Shuffling Sports

Re: “Rick Morrissey Moves Across the Street and Down the River,” posted by Michael Miner, December 5

I personally like Morrissey as a columnist, but I wonder how many people will start reading the Sun-Times because of him? Because if that doesn’t happen then I’d rather see the company invest in people who will write every day and produce the basic content that many papers in the group are stuggling to still churn out. I don’t know how much Morrissey makes, but I’m betting you could hire more than a few entry-level reporters with that money.

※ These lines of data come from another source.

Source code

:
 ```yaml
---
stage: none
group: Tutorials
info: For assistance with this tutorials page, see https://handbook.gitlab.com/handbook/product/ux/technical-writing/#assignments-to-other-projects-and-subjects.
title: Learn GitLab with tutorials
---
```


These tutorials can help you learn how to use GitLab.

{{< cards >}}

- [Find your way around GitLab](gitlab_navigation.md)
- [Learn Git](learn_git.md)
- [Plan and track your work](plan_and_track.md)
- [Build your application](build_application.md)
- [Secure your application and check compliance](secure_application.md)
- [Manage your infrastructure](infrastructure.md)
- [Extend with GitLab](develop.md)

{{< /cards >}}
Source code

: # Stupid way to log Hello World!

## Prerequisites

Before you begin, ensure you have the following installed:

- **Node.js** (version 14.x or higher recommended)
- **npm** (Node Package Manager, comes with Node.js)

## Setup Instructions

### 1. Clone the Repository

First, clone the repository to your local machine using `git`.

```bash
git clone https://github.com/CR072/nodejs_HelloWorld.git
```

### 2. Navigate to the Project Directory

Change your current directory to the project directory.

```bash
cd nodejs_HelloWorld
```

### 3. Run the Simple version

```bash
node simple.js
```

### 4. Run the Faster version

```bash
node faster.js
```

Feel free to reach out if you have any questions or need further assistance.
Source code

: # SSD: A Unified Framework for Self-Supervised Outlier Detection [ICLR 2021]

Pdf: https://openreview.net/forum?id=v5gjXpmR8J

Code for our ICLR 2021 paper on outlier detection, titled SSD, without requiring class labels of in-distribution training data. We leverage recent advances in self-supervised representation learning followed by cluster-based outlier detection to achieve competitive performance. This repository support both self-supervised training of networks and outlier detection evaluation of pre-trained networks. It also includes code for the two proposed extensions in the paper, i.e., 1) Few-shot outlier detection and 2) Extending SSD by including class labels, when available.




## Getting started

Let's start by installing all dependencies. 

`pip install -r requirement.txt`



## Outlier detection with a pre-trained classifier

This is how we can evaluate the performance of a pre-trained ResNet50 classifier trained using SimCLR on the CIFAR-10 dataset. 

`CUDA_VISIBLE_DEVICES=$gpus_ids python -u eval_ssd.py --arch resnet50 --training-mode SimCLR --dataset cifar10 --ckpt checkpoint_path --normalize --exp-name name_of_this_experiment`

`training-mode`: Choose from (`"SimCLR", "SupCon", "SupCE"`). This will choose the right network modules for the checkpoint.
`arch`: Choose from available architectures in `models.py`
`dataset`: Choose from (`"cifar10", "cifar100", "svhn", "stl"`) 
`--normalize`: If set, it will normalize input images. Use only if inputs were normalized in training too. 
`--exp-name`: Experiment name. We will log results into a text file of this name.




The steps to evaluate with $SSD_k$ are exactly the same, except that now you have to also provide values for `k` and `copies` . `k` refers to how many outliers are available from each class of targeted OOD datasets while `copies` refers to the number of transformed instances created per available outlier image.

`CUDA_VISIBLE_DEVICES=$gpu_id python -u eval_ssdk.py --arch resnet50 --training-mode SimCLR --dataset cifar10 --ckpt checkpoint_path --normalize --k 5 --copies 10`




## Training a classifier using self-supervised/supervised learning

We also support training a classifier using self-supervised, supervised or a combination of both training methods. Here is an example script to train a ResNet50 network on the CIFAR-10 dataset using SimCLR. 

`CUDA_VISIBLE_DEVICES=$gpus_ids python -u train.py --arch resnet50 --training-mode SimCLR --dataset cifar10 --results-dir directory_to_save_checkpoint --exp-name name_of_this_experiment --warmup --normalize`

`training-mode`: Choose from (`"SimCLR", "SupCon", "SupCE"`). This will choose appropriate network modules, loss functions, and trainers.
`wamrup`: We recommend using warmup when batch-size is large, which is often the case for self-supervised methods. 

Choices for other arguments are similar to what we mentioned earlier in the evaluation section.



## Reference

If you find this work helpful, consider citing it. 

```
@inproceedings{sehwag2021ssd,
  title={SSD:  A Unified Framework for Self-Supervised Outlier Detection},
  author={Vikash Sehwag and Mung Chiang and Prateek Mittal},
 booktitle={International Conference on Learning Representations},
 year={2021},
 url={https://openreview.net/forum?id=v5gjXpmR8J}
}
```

Re: “What about Mariotti?,” posted by Michael Miner, December 7

Mariotti has to be hugely depressed that his chances of joining the Tribune are somewhere between slim and none, and slim just left town. Talk about poetic justice; the guy trashes the Tribune for years and then clearly now is dying for the chance to join it.

Eric McCarthy

Jim Ryan’s Responsibility

Re: “John Kass on Jim Ryan: Wrong in So Many Ways,” by Michael Miner, December 3

The criticism of Ryan did not begin after it was all over. This was not mere hindsight criticism. The criticism began as soon as he took office in Du Page County for continuing the prosecution of Cruz, Hernandez, and Buckley that his predecessor had begun. Many people saw the flaws in the case from the get-go, and as the flaws just grew and grew and the case became more and more a scandal, what did Ryan do? He continued to soldier on, ignoring all the accumulated evidence that they had the wrong guy. He and his cohorts even ignored what Bryan Dugan was saying—they refused to hear what he was saying. Why? Some might say that their reason was that they feared Dugan might exonerate the guys they were prosecuting.

What is it about conservative fans of Ryan who just refuse to see Ryan’s disgraceful performance for what it is? They intentionally have put blinders on.

Robert Pruter

If you take Jim Ryan at his word, and I see no reason to do so, then he believed people he was supposed to supervise even when others—all the way to the Illinois Supreme Court—found fault with what they had done. He backed them without investigating the objections. Is this the sort of supervision he would bring to the governor’s office?


Art in a Garden

Re: “Chapman Kelley’s Mutilated Garden: The Seventh Circuit is set to decide if the Park District had the right to destroy an artwork,” by Deanna Isaacs

Of the many issues related to this case, none are more important than whether or not Kelley’s garden is art. VARA defines the term in part only by naming examples such as “painting” and “sculpture.” But that still leaves open the question regarding just what it is that makes something art. What is needed is a formal definition that names the essential attributes common to all works of art from pre-history to the present.

District Court Judge David H. Coar’s ruling that Wildflower Works qualifies as either a “painting” or a “sculpture” defies both logic and common sense. He would be hard pressed to explain in fundamental terms what the garden had in common with, say, Michelangelo’s David.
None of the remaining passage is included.